| Requirement |
Using the material below, copy every line where "Select" appears.

| Material for this exercise |
━━━
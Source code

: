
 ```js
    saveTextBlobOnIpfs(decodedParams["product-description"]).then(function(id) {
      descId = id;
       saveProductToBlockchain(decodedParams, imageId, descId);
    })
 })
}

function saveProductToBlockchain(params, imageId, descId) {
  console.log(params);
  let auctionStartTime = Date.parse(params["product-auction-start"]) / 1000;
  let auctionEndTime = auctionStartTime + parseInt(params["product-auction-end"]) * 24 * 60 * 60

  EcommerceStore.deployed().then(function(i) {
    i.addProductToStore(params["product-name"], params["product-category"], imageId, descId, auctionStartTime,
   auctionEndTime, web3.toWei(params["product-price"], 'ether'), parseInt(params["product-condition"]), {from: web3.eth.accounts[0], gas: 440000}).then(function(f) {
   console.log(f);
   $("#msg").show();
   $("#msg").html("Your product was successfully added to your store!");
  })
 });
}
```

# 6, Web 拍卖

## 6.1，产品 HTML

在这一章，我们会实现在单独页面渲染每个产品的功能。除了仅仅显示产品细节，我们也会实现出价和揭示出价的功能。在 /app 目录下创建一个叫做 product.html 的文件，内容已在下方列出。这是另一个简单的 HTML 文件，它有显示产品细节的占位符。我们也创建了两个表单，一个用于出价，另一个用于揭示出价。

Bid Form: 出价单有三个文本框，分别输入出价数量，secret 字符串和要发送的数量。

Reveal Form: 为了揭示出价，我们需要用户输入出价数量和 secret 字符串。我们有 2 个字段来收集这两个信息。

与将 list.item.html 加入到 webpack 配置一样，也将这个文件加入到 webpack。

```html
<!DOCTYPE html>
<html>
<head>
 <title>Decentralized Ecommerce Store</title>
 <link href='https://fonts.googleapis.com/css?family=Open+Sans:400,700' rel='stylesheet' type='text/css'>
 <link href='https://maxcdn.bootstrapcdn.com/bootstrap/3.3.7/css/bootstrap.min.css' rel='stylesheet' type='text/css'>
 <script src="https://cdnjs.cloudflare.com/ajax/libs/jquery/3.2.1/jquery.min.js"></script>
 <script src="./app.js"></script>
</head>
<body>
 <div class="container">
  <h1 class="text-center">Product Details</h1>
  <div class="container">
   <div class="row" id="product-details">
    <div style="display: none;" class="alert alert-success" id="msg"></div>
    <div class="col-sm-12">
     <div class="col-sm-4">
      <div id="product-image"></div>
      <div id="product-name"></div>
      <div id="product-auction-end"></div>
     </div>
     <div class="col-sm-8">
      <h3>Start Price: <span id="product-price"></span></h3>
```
━━━
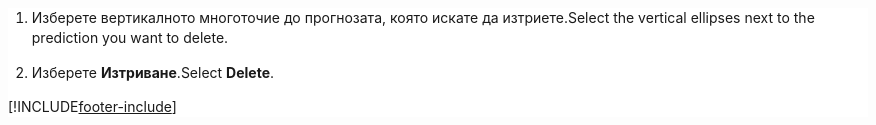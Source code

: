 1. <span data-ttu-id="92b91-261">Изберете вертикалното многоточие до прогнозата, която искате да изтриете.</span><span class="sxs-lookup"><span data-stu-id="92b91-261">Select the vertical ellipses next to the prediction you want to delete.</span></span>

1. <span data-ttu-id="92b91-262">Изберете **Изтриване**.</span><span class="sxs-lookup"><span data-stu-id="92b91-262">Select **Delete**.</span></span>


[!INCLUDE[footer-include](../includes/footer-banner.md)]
━━━
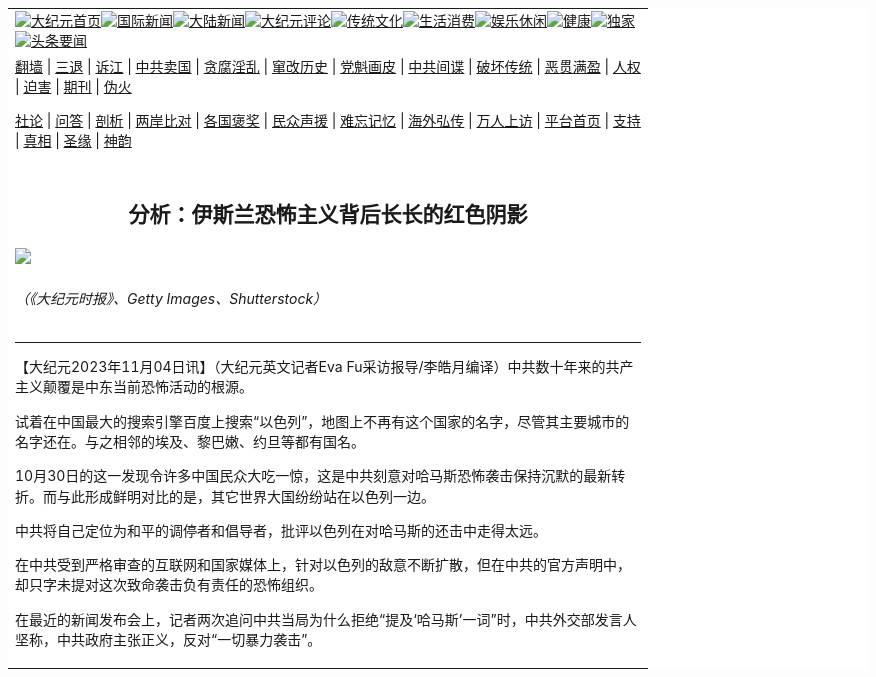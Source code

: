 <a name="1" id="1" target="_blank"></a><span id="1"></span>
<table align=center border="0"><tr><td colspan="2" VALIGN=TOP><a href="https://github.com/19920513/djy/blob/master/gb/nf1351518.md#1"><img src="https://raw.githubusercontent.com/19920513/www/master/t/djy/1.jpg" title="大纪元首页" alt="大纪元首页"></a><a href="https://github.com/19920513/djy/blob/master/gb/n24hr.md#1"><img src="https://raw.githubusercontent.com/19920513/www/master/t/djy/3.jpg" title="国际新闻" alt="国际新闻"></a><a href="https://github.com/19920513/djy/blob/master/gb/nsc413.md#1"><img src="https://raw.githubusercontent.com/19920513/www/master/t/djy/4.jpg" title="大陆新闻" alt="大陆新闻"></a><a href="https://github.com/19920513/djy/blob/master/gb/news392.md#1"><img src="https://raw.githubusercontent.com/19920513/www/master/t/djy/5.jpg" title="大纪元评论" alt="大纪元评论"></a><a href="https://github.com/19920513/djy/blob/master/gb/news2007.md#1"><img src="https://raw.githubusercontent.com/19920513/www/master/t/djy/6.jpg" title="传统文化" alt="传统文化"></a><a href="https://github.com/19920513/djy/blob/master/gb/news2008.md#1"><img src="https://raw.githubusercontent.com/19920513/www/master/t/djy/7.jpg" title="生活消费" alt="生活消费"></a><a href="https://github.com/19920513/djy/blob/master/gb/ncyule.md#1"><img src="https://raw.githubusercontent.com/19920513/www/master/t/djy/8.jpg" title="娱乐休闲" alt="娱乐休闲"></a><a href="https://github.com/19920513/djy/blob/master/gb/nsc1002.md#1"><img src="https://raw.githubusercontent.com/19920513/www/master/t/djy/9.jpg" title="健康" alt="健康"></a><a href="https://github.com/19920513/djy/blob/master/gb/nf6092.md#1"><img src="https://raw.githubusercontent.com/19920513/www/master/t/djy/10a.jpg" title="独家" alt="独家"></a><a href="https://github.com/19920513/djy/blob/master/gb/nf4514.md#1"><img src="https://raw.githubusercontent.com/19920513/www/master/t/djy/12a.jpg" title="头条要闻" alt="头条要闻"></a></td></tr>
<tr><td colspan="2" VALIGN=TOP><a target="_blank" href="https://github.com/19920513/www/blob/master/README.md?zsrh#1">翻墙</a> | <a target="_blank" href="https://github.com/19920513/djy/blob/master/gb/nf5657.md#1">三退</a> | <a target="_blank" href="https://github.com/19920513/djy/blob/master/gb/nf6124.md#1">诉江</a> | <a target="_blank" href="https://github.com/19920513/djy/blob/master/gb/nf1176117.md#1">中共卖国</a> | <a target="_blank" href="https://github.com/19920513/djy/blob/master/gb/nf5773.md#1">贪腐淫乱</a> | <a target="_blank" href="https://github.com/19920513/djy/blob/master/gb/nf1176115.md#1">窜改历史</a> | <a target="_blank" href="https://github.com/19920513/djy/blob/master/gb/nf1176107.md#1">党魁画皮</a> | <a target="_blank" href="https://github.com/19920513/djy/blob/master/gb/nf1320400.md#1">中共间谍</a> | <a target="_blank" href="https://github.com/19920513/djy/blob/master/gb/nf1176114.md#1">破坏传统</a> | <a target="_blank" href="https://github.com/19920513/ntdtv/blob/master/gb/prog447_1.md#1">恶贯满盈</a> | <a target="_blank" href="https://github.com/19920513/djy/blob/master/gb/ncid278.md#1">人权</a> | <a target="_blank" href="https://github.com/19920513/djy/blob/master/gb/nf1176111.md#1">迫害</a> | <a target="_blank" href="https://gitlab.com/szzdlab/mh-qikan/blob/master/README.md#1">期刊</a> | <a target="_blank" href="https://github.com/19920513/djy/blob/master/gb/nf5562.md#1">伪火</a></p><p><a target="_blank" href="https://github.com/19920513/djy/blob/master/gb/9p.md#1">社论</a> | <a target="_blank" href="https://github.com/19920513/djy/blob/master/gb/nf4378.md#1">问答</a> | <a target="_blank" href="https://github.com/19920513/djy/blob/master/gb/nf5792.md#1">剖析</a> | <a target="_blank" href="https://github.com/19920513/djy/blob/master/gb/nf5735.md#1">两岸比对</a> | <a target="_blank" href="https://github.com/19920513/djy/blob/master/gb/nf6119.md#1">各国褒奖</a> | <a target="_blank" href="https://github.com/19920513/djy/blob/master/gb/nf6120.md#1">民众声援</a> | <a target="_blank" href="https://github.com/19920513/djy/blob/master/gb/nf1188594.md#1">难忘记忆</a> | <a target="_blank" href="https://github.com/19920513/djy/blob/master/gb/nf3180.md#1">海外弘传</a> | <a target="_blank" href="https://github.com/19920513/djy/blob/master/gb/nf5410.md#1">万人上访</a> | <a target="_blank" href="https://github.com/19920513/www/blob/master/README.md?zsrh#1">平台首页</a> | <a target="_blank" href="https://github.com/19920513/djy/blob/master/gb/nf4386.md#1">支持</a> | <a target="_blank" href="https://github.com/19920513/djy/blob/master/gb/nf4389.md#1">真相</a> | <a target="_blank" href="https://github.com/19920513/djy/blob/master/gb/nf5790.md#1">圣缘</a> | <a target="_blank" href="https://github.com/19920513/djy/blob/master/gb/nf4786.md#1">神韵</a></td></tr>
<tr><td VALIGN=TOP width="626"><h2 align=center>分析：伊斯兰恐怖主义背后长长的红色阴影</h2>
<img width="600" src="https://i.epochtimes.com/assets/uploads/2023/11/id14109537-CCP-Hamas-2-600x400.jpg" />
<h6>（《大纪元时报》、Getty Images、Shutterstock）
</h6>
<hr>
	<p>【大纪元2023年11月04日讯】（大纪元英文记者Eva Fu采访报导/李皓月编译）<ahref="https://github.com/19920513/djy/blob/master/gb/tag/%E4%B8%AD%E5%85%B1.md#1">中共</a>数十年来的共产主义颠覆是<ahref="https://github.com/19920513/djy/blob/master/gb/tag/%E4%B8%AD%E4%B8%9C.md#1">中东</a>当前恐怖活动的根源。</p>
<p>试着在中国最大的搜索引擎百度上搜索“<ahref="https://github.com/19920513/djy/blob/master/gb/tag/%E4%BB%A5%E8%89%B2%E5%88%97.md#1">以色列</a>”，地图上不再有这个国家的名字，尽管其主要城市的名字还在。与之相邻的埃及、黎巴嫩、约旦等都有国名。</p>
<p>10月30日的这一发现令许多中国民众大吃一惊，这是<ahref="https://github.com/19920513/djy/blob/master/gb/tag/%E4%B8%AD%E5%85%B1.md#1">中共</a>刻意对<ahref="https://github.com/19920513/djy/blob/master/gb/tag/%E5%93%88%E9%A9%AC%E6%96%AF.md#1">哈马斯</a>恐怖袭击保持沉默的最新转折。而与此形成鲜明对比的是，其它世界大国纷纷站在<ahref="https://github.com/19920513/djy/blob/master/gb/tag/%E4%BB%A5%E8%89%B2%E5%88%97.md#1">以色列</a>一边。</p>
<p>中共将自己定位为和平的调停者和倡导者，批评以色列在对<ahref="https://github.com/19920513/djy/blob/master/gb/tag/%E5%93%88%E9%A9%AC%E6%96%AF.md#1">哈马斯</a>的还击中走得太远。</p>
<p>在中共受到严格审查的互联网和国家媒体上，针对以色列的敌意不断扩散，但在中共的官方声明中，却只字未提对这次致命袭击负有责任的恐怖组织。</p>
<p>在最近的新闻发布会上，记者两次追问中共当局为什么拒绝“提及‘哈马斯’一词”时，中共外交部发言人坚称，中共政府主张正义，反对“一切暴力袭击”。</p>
━━━
| Solution for this task |
: 1. <span data-ttu-id="92b91-261">Изберете вертикалното многоточие до прогнозата, която искате да изтриете.</span><span class="sxs-lookup"><span data-stu-id="92b91-261">Select the vertical ellipses next to the prediction you want to delete.</span></span>
1. <span data-ttu-id="92b91-262">Изберете **Изтриване**.</span><span class="sxs-lookup"><span data-stu-id="92b91-262">Select **Delete**.</span></span>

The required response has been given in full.